Back in December of 2008 we posted our conclusions on why Nokia would yet again fail to gain any traction in the smartphone market. (See Five Reasons why the new Nokia N97 doesn’t matter.) Since then the mobile Internet has continued to be dominated by Apple, Google Android, and Research in Motion. Recently we added Motorola to our list of winners in this space because their Android-based strategy appears very solid to us. Palm continues to be in the group but a high valuation coupled with concerns we have on long-term operating margin push it lower on our priority list.

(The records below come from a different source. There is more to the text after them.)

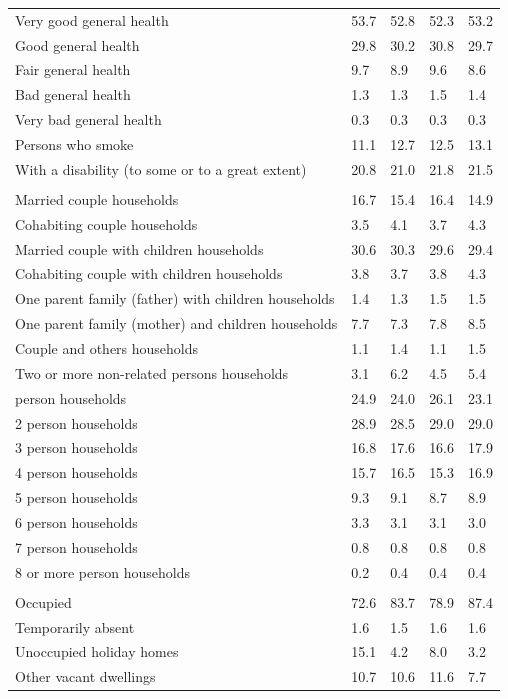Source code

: \documentclass{article}
\begin{document}
\begin{table}[h]
\begin{tabular}{KTTTT}
    \hline
Very good general health & 53.7& 52.8&52.3& 53.2\\
Good general health & 29.8& 30.2& 30.8& 29.7\\
Fair general health & 9.7& 8.9&9.6& 8.6\\
Bad general health & 1.3& 1.3&1.5& 1.4\\
Very bad general health & 0.3& 0.3&0.3& 0.3\\
    \hline
Persons who smoke & 11.1& 12.7&12.5& 13.1\\
    \hline
With a disability (to some or to a great extent) & 20.8& 21.0&21.8& 21.5\\
\hline
    \\ 
    \hline
Married couple households & 16.7& 15.4& 16.4& 14.9\\
Cohabiting couple households & 3.5& 4.1& 3.7& 4.3\\
Married couple with children households & 30.6& 30.3& 29.6& 29.4\\
Cohabiting couple with children households & 3.8& 3.7& 3.8& 4.3\\
One parent family (father) with  children households & 1.4& 1.3& 1.5& 1.5\\
One parent family (mother) and children households & 7.7& 7.3& 7.8& 8.5\\
Couple and others households  & 1.1& 1.4& 1.1& 1.5\\
Two or more non-related persons households & 3.1& 6.2& 4.5& 5.4\\
     person households & 24.9& 24.0& 26.1& 23.1\\
2 person households & 28.9& 28.5& 29.0& 29.0\\
3 person households & 16.8& 17.6& 16.6& 17.9\\
4 person households & 15.7& 16.5& 15.3& 16.9\\
5 person households & 9.3& 9.1& 8.7& 8.9\\
6 person households & 3.3& 3.1& 3.1& 3.0\\
7 person households & 0.8& 0.8& 0.8& 0.8\\
8 or more person households & 0.2& 0.4& 0.4& 0.4\\
\hline
    \\ 
    \hline
Occupied & 72.6& 83.7& 78.9& 87.4\\
Temporarily absent & 1.6& 1.5& 1.6& 1.6\\
Unoccupied holiday homes & 15.1&  4.2&  8.0&  3.2\\
Other vacant dwellings & 10.7& 10.6& 11.6&  7.7\\
\hline
\end{tabular}
\end{table}
\end{document}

The meta issue for Nokia seems to be the fact that they see the world through their own lens of “leadership” and believe they are actually ahead of companies like Apple and Research in Motion. Obviously this isn’t a good place to start if you plan on improving. Nokia measures things like their total number of different phones and their rank as a global brand. So they can succeed on their terms and fail on ours at the same time.  Recently it came to light that the Nokia “Comes With Music” promotion has garnered just over 100,000 users after nine months in the market. Given the vast resources Nokia can wield their abject failures in new markets are simply stunning.
We’ve commented here before that Nokia management has been hostile to us in the past if we simply mentioned products like the iPhone or Blackberry during discussions. Based on the uselessness of this “exchanges” we haven’t had a briefing from them in the past 12 months or so but we haven’t felt that we were missing anything based on the publicly available information.

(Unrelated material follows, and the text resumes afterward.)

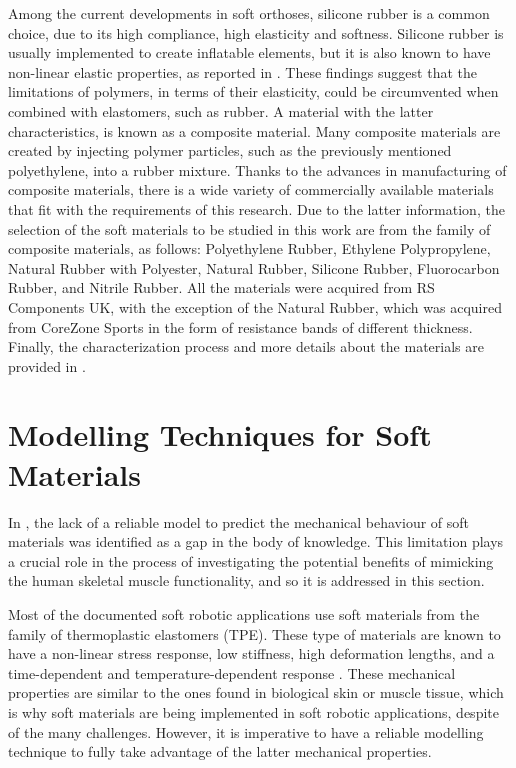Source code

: Among the current developments in soft orthoses, silicone rubber is a common choice, due to its high compliance, high elasticity and softness. Silicone rubber is usually implemented to create inflatable elements, but it is also known to have non-linear elastic properties, as reported in \cite{roylance2008mechanical}. These findings suggest that the limitations of polymers, in terms of their elasticity, could be circumvented when combined with elastomers, such as rubber. A material with the latter characteristics, is known as a composite material. Many composite materials are created by injecting polymer particles, such as the previously mentioned polyethylene, into a rubber mixture. Thanks to the advances in manufacturing of composite materials, there is a wide variety of commercially available materials that fit with the requirements of this research. Due to the latter information, the selection of the soft materials to be studied in this work are from the family of composite materials, as follows: Polyethylene Rubber, Ethylene Polypropylene, Natural Rubber with Polyester, Natural Rubber, Silicone Rubber, Fluorocarbon Rubber, and Nitrile Rubber. All the materials were acquired from RS Components UK\textregistered{}, with the exception of the Natural Rubber, which was acquired from CoreZone Sports\textregistered{} in the form of resistance bands of different thickness. Finally, the characterization process and more details about the materials are provided in .

\section{Modelling Techniques for Soft Materials} \label{sec:modelingTechniques}

In , the lack of a reliable model to predict the mechanical behaviour of soft materials was identified as a gap in the body of knowledge. This limitation plays a crucial role in the process of investigating the potential benefits of mimicking the human skeletal muscle functionality, and so it is addressed in this section. 

Most of the documented soft robotic applications use soft materials from the family of thermoplastic elastomers (TPE). These type of materials are known to have a non-linear stress response, low stiffness, high deformation lengths, and a time-dependent and temperature-dependent response \cite{Bauman2008}. These mechanical properties are similar to the ones found in biological skin or muscle tissue, which is why soft materials are being implemented in soft robotic applications, despite of the many challenges. However, it is imperative to have a reliable modelling technique to fully take advantage of the latter mechanical properties.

This month Nokia is launching their “Booklet 3G” in Best Buy stores in the US. It’s a good quality small laptop what falls into the “netbook” category but will run Windows 7. It will compare favorably to similar models offered by Asus, Dell, HP, Samsung, MSI, and others. Nokia is offering it both with and without a 2-year data contract with AT&T. At the time of this writing it seems that the price with the data plan will be $299 and the best guess on a price for the system without a data contract is $599.

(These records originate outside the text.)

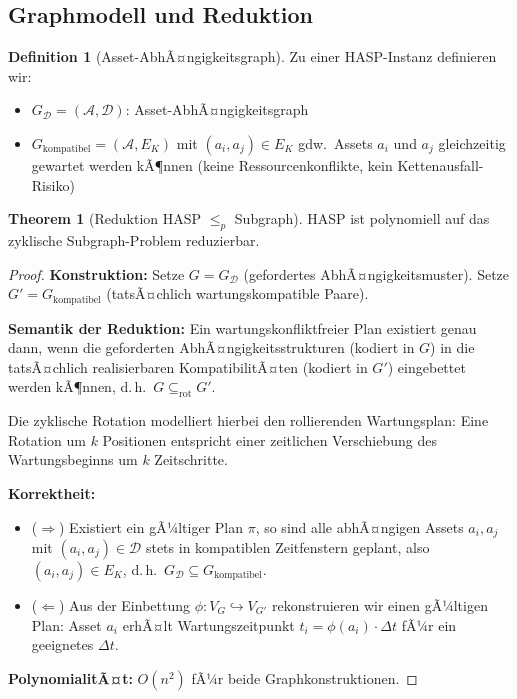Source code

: ﻿\documentclass[a4paper,12pt]{article}
\theoremstyle{definition}
\newtheorem{definition}{Definition}[section]
\newtheorem{theorem}{Theorem}[section]
\begin{document}
\subsection{Graphmodell und Reduktion}

\begin{definition}[Asset-AbhÃ¤ngigkeitsgraph]
\label{def:aag}
Zu einer HASP-Instanz definieren wir:
\begin{itemize}
    \item $G_{\mathcal{D}} = (\mathcal{A}, \mathcal{D})$: Asset-AbhÃ¤ngigkeitsgraph
    \item $G_{\mathrm{kompatibel}} = (\mathcal{A}, E_K)$ mit $(a_i, a_j) \in E_K$ gdw.\
          Assets $a_i$ und $a_j$ gleichzeitig gewartet werden kÃ¶nnen
          (keine Ressourcenkonflikte, kein Kettenausfall-Risiko)
\end{itemize}
\end{definition}

\begin{theorem}[Reduktion HASP $\leq_p$ Subgraph]
\label{thm:hasp-red}
HASP ist polynomiell auf das zyklische Subgraph-Problem reduzierbar.
\end{theorem}

\begin{proof}
\textbf{Konstruktion:}
Setze $G = G_{\mathcal{D}}$ (gefordertes AbhÃ¤ngigkeitsmuster).
Setze $G' = G_{\mathrm{kompatibel}}$ (tatsÃ¤chlich wartungskompatible Paare).

\textbf{Semantik der Reduktion:}
Ein wartungskonfliktfreier Plan existiert genau dann, wenn die geforderten
AbhÃ¤ngigkeitsstrukturen (kodiert in $G$) in die tatsÃ¤chlich realisierbaren
KompatibilitÃ¤ten (kodiert in $G'$) eingebettet werden kÃ¶nnen, d.\,h.\ $G \subseteq_{\mathrm{rot}} G'$.

Die zyklische Rotation modelliert hierbei den rollierenden Wartungsplan:
Eine Rotation um $k$ Positionen entspricht einer zeitlichen Verschiebung des
Wartungsbeginns um $k$ Zeitschritte.

\textbf{Korrektheit:}
\begin{itemize}
    \item ($\Rightarrow$) Existiert ein gÃ¼ltiger Plan $\pi$, so sind alle
          abhÃ¤ngigen Assets $a_i, a_j$ mit $(a_i, a_j) \in \mathcal{D}$ stets in
          kompatiblen Zeitfenstern geplant, also $(a_i, a_j) \in E_K$,
          d.\,h.\ $G_{\mathcal{D}} \subseteq G_{\mathrm{kompatibel}}$.
    \item ($\Leftarrow$) Aus der Einbettung $\phi: V_G \hookrightarrow V_{G'}$
          rekonstruieren wir einen gÃ¼ltigen Plan: Asset $a_i$ erhÃ¤lt Wartungszeitpunkt
          $t_i = \phi(a_i) \cdot \Delta t$ fÃ¼r ein geeignetes $\Delta t$.
\end{itemize}

\textbf{PolynomialitÃ¤t:} $O(n^2)$ fÃ¼r beide Graphkonstruktionen.
\end{proof}
\end{document}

Nothing about the Booklet or the current plan is going to change anything in the market. (The same can be said of Dell deciding to enter the smartphone market.) Nokia will have a product in the category and can add it to their “unrivaled breadth of devices” slide and draw another “so what” from the user and investment community.
The central problem with Nokia is that they have not aligned themselves to any significant segment of the smartphone market. We hinted at this in our review of the N97 which noted that the devices “was neither sexy nor business like” which means it has modest appeal to many but great appeal to few. Nokia has been abysmal in the consumer and entertainment space versus a device like the iPhone and similarly unable to come close to matching Research in Motion with business features and enterprise appeal.
We haven’t seen any evidence that this identity crisis is going to resolve itself soon. At the same time Android promises to fill another gap for consumers and carriers looking for a robust but more open and customizable device. Motorola, HTC and many application developers are focused on Android as a platform alternative to the proprietary iPhone. This is yet another segment of the smartphone market that Nokia has not seized.
We have no axe to grind on Nokia and although we haven’t performed a full Intrinsic Value analysis on the company their valuation probably already reflects a good measure of despair for them. At the same time we wonder if and when this giant might wake up and be felt in the mobile Internet / smart phone segment. Is Nokia really going to leave it all for Apple, Research in Motion, Google and a host of Android suppliers?
[Disclosure: Neither the author nor Research 2.0 has any investment position in Nokia at the time of this writing.]